Quel est l’objectif général de cette nouvelle procédure ?
L’objectif général de cette nouvelle procédure est de donner davantage d’effectivité au droit de la consommation : l’action collective rééquilibre le rapport entre les consommateurs et les professionnels. Sans l’action de groupe des centaines de milliers de consommateurs sont fréquemment victimes de manquements au droit sans disposer d’un accès aisé à la justice. Plus précisément, l’objectif de la loi, c’est de faire bénéficier d’une décision de réparation des préjudices les victimes se trouvant dans une situation similaire sans qu’elles aient été parties au procès.
Il s’agit là d’une dérogation à l’effet relatif de la chose jugée puisque des consommateurs vont personnellement tirer parti d’une action menée par une association de consommateurs.
Le juge de la consommation n’est pas tellement saisi par les consommateurs : dans seulement 10 % des cas, alors qu’à 90 % c’est le professionnel. L’accès à la justice devrait donc recouvrir une meilleure réalité.
Quelles sont les trois phases de cette instance unique ?
Il s’agit d’un mécanisme complexe sans précédent.
▪ La première phase consiste classiquement en l’examen par le TGI de la recevabilité de l’action présentée par une association agréée de consommateurs.
Premier point, le magistrat tranche la responsabilité du professionnel. Y a-t-il eu un manquement aux règles de droit ?
Deuxième point, il définit le groupe des victimes et fixe les critères et les délais de rattachement au groupe de celles-ci.

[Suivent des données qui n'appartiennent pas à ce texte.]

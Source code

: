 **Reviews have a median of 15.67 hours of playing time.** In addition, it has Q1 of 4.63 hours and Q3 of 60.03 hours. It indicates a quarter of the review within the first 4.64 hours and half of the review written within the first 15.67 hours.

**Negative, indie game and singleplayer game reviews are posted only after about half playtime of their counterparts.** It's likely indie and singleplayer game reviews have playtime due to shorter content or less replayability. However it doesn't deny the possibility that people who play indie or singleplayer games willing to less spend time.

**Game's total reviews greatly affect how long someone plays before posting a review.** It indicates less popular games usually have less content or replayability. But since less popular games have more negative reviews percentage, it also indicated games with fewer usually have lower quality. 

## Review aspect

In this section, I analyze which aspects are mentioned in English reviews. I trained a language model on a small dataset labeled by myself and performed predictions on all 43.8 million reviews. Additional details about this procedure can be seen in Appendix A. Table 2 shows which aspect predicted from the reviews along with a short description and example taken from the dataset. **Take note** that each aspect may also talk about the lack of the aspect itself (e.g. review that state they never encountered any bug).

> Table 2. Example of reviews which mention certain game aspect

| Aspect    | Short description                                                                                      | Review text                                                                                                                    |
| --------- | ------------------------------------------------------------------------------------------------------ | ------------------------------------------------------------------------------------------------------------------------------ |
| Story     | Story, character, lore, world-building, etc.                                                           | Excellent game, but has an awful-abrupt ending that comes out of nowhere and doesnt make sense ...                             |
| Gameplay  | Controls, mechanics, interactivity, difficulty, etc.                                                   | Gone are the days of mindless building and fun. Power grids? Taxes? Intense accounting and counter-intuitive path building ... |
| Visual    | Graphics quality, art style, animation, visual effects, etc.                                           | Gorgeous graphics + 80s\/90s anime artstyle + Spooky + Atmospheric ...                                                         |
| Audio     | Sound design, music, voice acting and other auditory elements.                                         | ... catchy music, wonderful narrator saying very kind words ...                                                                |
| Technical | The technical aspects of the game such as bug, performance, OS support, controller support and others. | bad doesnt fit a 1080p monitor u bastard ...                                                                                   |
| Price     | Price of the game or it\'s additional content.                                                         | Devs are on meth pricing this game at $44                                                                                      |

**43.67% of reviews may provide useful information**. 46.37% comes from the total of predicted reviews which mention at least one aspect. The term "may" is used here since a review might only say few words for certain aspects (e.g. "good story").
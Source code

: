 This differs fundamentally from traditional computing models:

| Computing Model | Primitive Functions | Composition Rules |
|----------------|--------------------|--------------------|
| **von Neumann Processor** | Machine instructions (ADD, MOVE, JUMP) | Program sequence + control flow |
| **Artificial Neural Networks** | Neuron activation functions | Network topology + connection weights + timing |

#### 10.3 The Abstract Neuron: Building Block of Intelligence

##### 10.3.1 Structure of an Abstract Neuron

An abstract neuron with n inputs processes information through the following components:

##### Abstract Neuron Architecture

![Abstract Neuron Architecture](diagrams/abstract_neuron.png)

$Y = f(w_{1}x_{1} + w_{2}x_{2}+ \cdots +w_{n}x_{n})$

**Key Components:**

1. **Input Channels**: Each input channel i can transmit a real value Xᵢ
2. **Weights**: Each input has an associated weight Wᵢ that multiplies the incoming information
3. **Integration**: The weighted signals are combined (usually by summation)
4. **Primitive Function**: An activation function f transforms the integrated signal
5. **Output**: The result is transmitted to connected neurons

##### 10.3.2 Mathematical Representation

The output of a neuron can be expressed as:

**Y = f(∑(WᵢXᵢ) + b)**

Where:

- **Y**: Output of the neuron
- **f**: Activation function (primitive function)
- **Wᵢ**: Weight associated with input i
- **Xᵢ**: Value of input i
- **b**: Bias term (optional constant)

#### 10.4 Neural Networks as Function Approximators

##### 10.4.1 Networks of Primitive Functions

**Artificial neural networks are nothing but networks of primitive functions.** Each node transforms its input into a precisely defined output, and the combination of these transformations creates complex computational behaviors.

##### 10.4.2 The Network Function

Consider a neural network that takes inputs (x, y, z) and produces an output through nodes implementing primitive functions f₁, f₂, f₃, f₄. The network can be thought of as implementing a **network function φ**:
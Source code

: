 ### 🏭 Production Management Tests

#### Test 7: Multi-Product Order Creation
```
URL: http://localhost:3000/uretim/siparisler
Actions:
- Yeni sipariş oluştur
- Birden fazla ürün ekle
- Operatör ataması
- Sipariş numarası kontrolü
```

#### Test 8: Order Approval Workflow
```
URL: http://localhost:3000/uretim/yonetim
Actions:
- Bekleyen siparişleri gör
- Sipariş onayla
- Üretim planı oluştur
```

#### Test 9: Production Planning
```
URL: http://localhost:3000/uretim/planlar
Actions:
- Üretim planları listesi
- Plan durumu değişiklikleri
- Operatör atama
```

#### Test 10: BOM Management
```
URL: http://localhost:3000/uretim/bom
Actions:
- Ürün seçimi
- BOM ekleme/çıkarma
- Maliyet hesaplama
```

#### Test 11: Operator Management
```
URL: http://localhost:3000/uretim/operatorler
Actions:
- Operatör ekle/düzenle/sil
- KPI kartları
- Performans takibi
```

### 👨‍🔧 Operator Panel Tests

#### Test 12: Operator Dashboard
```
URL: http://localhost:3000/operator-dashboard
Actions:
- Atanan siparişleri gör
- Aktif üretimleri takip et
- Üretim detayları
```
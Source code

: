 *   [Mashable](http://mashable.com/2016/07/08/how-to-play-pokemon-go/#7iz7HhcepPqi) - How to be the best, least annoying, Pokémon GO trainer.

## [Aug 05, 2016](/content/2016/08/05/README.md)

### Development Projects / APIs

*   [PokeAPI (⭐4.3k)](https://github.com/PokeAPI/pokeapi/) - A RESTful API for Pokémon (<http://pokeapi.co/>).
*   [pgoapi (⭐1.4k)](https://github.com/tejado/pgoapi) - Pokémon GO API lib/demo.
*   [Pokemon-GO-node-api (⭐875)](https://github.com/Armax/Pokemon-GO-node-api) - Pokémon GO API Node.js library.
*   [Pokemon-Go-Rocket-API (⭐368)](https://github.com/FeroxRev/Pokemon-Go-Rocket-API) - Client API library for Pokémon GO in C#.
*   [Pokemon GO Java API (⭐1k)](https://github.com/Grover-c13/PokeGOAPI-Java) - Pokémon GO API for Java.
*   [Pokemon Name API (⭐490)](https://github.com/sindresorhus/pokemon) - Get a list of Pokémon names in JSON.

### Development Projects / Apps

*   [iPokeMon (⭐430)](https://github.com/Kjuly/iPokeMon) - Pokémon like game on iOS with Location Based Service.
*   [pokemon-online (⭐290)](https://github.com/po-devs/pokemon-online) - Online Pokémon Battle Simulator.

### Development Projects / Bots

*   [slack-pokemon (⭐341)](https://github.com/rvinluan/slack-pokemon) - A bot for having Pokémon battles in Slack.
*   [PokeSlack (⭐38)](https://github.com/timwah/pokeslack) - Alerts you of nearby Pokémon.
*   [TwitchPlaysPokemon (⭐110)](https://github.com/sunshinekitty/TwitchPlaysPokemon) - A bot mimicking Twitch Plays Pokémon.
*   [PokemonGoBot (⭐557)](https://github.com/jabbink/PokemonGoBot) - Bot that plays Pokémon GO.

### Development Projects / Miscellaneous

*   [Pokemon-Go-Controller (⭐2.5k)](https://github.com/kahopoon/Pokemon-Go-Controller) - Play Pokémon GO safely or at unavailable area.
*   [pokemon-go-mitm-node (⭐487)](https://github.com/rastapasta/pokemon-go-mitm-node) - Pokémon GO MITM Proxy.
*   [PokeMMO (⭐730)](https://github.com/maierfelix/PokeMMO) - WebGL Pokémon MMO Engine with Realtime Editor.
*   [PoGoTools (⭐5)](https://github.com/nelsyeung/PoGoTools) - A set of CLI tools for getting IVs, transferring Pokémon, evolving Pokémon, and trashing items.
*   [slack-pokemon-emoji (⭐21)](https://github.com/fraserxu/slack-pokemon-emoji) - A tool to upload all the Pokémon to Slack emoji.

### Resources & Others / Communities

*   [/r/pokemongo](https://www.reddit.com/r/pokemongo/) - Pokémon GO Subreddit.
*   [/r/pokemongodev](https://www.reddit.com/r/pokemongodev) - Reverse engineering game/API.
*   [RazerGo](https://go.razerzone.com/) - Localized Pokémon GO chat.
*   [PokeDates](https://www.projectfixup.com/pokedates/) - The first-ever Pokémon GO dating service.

Troisième point, il arrête le montant de la réparation ou les modalités de son calcul, en créant éventuellement des sous-groupes parmi les victimes en fonction des préjudices subis. Il précise également s’il s’agit d’une réparation pécuniaire ou en nature.
▪ Dans une deuxième phase, les mesures de communication dans les médias décidées par le juge pour faire connaître au grand public sa décision, et donc aux victimes de se manifester pour réclamer leur dû, sont exécutées.
Ces mesures d’informations ont lieu quand toutes les voies de recours sont épuisées. Elles peuvent donc arriver tardivement.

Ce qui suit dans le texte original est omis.